勉強会後、まずはベルをチーンと鳴らす技に取り組んでみましょう、途中経過を報告し合いましょう、となった。
そこから、私と愛犬の挑戦が始まった。
まずは、行動の細分化だ。
『ベルを見る→ベルに一歩近づく→ベルにもっと近づく→ベルの端を触る→ベルの真ん中に近いところを触る→ベルの真ん中に触る→ベルの音を鳴らす→チーンといい音で鳴らせるようになる』
これを、勉強会で教わった通り、階段の絵を描き、一段ずつにこの文言を書いて、壁に貼った。
トレーニングの始まりと終わりには同じ号令でメリハリを付けるようにと言われたため、「クリッカー始めるよ!」「クリッカー終わり!」の号令も忘れずかけた。
犬の集中力は短いから、最初は1分程度、長くても5分で一区切り。勉強会で教わったことは、とにかく真面目に全部言われた通りにやった。
今まで、こんなに教わった通りに、忠実に何かを実行したことがあっただろうか? この情熱を、犬以外のことに向けられたら、私はすごいかも……などと思ったりもした。
それからは、朝晩の散歩の前後や時間があるときに、トレーニングを繰り返した。
ベルを床に置き、ベルを見たらカチッ、おやつ。ベルを見たら、カチッ、おやつ。
それが当たり前にできるようになったら、次の段階へ移る。
最初は見ただけで「カチッ、おやつ」だったのに、もらえないことに戸惑って、ずっと私を見つめている。「どうしてカチッと鳴らないの! おやつをくれないの!」と。
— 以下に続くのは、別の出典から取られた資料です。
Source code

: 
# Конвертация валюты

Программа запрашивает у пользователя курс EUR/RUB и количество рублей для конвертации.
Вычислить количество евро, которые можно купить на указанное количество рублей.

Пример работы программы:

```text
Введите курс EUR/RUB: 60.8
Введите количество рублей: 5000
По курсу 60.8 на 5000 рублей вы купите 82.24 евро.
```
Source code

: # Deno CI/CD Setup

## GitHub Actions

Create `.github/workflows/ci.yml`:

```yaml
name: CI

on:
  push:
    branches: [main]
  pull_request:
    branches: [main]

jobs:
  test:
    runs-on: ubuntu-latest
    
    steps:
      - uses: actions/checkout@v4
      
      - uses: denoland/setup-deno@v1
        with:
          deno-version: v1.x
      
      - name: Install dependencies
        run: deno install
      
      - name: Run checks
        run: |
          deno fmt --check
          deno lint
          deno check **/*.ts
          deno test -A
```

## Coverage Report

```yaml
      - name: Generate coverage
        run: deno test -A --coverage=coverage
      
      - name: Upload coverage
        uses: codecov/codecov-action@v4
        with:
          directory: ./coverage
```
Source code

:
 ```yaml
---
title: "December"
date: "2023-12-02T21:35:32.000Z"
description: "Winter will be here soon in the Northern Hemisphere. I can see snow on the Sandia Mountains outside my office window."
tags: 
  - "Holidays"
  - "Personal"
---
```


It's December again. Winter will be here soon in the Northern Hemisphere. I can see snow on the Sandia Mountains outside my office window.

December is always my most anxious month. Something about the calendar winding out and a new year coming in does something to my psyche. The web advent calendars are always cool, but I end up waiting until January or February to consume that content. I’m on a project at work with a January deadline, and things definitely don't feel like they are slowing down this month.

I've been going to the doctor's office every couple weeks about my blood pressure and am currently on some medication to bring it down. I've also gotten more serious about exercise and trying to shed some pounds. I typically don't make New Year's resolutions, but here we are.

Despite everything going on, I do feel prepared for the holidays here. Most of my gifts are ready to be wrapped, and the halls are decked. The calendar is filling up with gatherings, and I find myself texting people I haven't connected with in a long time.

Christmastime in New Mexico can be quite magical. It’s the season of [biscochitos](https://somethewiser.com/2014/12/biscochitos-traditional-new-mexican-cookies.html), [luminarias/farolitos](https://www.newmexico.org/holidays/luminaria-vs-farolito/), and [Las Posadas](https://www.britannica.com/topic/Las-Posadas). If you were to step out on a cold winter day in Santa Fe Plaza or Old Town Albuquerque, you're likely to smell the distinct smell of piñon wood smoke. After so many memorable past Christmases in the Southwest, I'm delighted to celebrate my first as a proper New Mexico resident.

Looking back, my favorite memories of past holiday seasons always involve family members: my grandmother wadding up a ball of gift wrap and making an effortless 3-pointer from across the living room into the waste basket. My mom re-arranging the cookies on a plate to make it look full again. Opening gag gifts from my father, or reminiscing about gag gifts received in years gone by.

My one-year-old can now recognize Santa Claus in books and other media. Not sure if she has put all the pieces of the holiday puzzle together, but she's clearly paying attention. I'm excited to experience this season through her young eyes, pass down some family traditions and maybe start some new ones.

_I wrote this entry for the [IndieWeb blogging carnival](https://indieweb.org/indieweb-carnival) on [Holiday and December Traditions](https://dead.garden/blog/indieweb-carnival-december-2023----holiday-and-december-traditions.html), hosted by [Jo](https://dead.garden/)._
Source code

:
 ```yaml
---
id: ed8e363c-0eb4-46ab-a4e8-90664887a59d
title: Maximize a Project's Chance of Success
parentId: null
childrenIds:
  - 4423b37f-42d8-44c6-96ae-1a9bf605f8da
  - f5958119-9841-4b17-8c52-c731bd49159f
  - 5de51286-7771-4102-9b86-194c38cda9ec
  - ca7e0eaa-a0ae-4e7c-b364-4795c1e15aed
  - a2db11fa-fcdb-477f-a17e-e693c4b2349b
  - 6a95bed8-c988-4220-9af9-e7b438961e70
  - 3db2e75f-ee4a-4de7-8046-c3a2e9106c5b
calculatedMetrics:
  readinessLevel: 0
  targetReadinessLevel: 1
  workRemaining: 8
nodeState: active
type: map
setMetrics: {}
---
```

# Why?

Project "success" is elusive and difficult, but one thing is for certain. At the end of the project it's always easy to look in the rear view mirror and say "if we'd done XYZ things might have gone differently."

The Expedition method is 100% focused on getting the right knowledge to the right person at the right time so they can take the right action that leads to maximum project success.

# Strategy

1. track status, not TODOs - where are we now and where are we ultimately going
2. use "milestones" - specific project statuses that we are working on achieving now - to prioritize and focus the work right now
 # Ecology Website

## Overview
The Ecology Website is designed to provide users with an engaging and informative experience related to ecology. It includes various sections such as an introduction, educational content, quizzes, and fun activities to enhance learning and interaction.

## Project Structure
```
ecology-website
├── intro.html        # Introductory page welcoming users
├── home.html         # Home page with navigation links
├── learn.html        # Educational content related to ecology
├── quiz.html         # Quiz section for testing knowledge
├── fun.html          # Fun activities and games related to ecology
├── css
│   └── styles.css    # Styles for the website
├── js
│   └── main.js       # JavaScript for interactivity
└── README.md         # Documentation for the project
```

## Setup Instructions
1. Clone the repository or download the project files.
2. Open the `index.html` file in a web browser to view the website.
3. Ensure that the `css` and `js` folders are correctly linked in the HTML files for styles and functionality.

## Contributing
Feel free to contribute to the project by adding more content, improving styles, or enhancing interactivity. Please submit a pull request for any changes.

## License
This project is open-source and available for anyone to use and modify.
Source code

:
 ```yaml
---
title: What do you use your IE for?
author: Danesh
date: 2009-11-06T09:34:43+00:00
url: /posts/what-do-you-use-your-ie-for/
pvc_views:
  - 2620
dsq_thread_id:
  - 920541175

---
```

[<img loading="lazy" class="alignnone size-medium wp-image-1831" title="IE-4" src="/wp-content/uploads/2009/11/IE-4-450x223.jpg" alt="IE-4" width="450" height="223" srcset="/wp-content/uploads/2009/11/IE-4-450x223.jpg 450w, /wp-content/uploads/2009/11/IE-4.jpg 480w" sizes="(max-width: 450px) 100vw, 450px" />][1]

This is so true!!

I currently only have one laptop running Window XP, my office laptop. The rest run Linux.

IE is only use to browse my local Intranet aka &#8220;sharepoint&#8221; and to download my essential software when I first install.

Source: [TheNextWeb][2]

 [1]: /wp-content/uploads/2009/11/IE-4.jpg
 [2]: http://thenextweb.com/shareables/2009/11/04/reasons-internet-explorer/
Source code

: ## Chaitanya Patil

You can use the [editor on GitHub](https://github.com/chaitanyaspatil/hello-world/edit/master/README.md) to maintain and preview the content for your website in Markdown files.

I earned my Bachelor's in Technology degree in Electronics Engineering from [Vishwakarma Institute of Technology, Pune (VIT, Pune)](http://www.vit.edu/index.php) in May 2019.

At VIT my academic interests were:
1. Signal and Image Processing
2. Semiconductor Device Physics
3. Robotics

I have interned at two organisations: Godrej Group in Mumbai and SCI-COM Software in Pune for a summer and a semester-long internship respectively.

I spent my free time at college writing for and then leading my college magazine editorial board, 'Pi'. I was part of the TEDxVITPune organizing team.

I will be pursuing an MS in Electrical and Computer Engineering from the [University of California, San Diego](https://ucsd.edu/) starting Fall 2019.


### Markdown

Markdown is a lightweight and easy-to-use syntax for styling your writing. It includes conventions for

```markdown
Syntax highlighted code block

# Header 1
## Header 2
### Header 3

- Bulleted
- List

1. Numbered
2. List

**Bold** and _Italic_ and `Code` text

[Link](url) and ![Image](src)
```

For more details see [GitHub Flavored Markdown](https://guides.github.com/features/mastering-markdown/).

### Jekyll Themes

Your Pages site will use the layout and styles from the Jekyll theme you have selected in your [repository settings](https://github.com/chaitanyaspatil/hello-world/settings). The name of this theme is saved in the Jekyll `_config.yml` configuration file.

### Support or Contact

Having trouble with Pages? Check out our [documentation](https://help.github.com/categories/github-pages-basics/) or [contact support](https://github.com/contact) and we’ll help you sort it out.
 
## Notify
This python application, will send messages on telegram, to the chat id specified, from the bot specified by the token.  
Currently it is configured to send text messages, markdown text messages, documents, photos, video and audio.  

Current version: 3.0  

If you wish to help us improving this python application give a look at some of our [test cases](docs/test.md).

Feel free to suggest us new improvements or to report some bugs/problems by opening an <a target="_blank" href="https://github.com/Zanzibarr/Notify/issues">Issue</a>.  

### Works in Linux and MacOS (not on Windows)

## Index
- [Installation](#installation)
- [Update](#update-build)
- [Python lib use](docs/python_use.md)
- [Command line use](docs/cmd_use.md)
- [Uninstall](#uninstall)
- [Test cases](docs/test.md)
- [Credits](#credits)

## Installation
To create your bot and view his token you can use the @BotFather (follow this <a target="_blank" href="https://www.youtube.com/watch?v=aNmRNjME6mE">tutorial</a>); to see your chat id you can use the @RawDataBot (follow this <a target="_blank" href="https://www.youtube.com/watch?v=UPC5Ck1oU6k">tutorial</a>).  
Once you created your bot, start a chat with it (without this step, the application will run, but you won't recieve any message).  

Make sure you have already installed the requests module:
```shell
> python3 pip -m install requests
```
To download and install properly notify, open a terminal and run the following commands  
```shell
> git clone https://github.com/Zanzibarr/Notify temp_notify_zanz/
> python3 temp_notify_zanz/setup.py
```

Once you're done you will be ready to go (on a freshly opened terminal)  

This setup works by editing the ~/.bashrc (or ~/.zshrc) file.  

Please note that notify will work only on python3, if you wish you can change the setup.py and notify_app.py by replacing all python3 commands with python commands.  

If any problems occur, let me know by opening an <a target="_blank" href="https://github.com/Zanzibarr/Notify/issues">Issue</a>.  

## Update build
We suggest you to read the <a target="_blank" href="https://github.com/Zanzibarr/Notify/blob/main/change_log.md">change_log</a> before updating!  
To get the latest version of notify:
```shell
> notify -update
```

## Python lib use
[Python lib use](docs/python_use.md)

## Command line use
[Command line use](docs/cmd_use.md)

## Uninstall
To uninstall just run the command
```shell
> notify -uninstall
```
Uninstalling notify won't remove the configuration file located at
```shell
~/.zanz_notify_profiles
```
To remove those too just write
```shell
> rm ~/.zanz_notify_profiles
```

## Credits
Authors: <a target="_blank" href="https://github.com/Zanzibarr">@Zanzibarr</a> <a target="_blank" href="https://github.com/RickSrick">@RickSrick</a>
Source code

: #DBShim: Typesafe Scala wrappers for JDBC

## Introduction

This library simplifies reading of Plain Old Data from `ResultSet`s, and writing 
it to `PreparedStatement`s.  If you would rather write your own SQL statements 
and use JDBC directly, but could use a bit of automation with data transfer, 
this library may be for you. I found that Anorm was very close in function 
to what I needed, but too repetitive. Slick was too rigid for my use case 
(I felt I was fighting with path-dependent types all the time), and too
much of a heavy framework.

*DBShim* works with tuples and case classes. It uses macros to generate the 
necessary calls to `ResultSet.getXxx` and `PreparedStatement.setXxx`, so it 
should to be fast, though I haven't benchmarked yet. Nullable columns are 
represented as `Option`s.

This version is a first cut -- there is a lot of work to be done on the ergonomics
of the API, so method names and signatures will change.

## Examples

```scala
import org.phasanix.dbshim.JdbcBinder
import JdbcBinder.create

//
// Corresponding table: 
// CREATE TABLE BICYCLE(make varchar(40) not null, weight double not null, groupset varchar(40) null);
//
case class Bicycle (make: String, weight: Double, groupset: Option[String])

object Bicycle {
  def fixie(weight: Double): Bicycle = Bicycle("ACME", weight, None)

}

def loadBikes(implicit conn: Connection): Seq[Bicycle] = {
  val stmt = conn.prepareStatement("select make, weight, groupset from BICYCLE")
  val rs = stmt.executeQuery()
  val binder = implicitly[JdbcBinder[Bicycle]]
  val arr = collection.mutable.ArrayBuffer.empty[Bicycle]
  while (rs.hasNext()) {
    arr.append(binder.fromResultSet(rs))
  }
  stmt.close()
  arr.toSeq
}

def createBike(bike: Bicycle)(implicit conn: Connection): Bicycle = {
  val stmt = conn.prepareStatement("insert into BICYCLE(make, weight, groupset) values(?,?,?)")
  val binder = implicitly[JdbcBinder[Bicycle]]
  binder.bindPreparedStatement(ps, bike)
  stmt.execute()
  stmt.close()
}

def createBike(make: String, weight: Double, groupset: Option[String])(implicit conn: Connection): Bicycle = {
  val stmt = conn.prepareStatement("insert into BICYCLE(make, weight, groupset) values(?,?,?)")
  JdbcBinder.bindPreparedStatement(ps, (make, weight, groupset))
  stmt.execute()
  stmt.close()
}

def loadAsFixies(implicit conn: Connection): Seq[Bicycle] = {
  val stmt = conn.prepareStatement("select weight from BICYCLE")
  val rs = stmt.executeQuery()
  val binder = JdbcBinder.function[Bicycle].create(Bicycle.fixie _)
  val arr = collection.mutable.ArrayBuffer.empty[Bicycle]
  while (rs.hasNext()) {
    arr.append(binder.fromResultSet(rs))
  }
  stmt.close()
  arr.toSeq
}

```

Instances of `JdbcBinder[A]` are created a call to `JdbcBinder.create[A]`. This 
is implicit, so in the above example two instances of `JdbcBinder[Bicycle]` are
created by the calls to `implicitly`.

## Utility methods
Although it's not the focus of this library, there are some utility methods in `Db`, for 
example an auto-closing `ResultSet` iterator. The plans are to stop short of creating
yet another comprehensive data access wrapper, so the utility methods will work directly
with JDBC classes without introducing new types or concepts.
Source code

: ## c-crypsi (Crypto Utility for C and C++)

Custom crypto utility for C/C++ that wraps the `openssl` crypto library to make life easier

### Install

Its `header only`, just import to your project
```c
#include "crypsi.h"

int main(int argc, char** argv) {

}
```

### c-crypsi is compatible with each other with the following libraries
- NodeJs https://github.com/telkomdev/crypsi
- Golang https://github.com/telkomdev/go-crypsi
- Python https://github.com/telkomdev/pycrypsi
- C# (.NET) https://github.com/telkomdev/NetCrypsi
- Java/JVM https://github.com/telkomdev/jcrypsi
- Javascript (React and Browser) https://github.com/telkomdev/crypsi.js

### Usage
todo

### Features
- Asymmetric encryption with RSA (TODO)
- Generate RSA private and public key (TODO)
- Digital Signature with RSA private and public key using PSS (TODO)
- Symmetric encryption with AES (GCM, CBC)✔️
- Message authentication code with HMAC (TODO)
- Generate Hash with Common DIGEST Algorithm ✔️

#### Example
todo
しかし、そのうちにベルを見ただけではカチッとは鳴らないことに気づき、他の行動を試すようになる。私に近づいて来たり、おすわりをしたり、歩き回ったり。そのうちにベルに少し近づくと「カチッ、おやつ」
「あれ、どうして?」と最初はどの行動をほめられたのかわからず、またうろうろとし始める。そこで、ベルに近づくとほめてもらえると気づけばいいのだが、わからないままだとあれこれ試しているうちにやる気がなくなり、あきらめてしまう。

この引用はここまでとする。